Resistance to spindle inhibitors in glioblastoma depends on STAT3 and therapy induced senescence
Natanael Zarco,
Athanassios Dovas,
Virginea de Araujo Farias,
Naveen K.H. Nagaiah,
Ashley Haddock,
Peter A. Sims,
Dolores Hambardzumyan,
Christian T. Meyer,
Peter Canoll,
Steven S. Rosenfeld,
Rajappa S. Kenchappa
Affiliations
Natanael Zarco
Department of Cancer Biology, Mayo Clinic, Jacksonville, FL 32224, USA
Athanassios Dovas
Department of Pathology and Cell Biology, Columbia University Irving Medical Center, New York, NY 10032, USA
Virginea de Araujo Farias
Department of Neurosurgery, Mayo Clinic, Jacksonville, FL 32224, USA
Naveen K.H. Nagaiah
Department of Neurosurgery, Mayo Clinic, Jacksonville, FL 32224, USA
Ashley Haddock
Department of Cancer Biology, Mayo Clinic, Jacksonville, FL 32224, USA
Peter A. Sims
Department of Systems Biology, Columbia University Irving Medical Center, New York, NY 10032, USA
Dolores Hambardzumyan
Departments of Oncological Sciences and Neurosurgery, Mount Sinai School of Medicine, New York, NY 10029, USA
Christian T. Meyer
Duet Biosystems, Nashville, TN 37212, USA
Peter Canoll
Department of Pathology and Cell Biology, Columbia University Irving Medical Center, New York, NY 10032, USA
Steven S. Rosenfeld
Department of Cancer Biology, Mayo Clinic, Jacksonville, FL 32224, USA; Department of Neurosurgery, Mayo Clinic, Jacksonville, FL 32224, USA; Corresponding author
Rajappa S. Kenchappa
Department of Cancer Biology, Mayo Clinic, Jacksonville, FL 32224, USA; Department of Neurosurgery, Mayo Clinic, Jacksonville, FL 32224, USA
Summary: While mitotic spindle inhibitors specifically kill proliferating tumor cells without the toxicities of microtubule poisons, resistance has limited their clinical utility.
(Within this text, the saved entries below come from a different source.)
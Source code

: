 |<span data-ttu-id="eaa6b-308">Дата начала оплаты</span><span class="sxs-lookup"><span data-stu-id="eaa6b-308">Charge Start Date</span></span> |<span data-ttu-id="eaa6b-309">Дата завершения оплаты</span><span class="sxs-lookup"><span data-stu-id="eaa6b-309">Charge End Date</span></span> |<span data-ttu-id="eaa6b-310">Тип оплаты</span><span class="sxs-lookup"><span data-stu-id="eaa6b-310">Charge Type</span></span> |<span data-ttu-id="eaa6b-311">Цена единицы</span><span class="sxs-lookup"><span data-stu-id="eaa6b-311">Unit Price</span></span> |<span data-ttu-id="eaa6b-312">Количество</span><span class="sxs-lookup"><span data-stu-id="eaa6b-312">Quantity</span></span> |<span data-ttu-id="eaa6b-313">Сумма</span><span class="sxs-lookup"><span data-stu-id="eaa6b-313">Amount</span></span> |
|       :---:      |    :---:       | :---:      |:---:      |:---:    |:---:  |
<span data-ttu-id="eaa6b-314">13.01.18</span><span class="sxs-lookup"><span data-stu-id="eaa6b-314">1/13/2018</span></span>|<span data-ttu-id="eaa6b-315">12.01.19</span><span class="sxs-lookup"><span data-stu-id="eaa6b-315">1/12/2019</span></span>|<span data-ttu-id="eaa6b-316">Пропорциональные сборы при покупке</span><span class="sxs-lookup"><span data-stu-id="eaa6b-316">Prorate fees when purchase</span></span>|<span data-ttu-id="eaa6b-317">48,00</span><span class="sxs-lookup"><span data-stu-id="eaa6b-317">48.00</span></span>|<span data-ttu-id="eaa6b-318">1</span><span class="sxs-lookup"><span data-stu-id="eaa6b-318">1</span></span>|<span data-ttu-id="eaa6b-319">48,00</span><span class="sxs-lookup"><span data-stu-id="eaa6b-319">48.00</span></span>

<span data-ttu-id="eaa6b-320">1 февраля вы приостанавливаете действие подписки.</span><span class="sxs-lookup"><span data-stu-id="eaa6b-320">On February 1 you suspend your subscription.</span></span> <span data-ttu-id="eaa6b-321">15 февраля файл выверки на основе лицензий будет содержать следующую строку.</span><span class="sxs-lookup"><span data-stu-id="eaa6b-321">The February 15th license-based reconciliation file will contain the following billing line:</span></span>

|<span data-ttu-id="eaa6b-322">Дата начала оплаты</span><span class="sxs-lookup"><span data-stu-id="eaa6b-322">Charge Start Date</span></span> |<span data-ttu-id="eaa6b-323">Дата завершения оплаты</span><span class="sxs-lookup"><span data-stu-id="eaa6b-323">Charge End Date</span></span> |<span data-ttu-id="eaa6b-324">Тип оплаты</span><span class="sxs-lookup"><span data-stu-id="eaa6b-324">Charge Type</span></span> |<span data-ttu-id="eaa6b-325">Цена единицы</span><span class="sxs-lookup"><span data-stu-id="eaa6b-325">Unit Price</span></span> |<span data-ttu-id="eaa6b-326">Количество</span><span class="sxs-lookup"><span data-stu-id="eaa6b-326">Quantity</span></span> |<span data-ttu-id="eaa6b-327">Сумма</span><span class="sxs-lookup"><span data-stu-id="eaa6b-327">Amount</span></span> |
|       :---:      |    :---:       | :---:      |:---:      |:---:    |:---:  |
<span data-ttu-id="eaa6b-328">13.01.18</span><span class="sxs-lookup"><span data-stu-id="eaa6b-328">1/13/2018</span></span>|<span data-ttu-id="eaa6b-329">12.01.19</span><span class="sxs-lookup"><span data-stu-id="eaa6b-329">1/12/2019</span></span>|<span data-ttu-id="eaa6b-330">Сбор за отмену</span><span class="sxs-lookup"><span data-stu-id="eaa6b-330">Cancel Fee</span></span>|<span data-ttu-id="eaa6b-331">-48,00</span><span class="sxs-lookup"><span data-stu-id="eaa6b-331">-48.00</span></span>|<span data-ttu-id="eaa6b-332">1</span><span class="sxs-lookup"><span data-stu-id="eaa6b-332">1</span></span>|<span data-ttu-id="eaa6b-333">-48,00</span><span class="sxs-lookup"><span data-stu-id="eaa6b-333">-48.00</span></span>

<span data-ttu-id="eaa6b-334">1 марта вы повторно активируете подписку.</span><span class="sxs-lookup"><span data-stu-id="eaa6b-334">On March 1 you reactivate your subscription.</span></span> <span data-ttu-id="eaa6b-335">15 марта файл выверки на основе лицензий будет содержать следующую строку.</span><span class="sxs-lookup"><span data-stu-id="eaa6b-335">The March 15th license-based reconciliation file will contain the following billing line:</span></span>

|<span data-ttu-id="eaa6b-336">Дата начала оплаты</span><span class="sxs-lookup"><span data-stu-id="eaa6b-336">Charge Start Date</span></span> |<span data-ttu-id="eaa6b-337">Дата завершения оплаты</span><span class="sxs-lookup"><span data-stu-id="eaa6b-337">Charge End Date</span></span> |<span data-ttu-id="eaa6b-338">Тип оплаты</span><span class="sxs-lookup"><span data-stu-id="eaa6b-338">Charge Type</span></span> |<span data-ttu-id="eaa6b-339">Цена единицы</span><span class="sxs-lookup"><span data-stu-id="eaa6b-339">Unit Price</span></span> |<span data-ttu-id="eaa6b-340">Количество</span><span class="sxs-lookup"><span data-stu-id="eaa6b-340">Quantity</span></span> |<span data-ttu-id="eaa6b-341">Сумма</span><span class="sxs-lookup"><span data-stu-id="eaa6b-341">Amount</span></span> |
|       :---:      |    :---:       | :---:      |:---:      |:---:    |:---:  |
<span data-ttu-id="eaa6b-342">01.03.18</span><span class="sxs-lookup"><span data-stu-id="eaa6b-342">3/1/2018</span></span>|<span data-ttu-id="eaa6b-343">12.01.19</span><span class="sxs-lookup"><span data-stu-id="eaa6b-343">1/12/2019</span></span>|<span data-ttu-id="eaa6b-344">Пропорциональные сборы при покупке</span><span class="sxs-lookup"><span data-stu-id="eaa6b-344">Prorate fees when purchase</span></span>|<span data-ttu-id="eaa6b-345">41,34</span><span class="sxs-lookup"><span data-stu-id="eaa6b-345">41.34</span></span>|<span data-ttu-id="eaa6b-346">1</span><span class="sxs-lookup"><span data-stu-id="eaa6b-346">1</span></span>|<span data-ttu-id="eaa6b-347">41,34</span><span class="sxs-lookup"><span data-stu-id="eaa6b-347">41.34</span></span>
Treating glioblastomas with the spindle inhibitors ispinesib, alisertib, or volasertib creates a subpopulation of therapy induced senescent cells that resist these drugs by relying upon the anti-apoptotic and metabolic effects of activated STAT3. Furthermore, these senescent cells expand the repertoire of cells resistant to these drugs by secreting an array of factors, including TGFβ, which induce proliferating cells to exit mitosis and become quiescent—a state that also resists spindle inhibitors. Targeting STAT3 restores sensitivity to each of these drugs by depleting the senescent subpopulation and inducing quiescent cells to enter the mitotic cycle. These results support a therapeutic strategy of targeting STAT3-dependent therapy-induced senescence to enhance the efficacy of spindle inhibitors for the treatment of glioblastoma.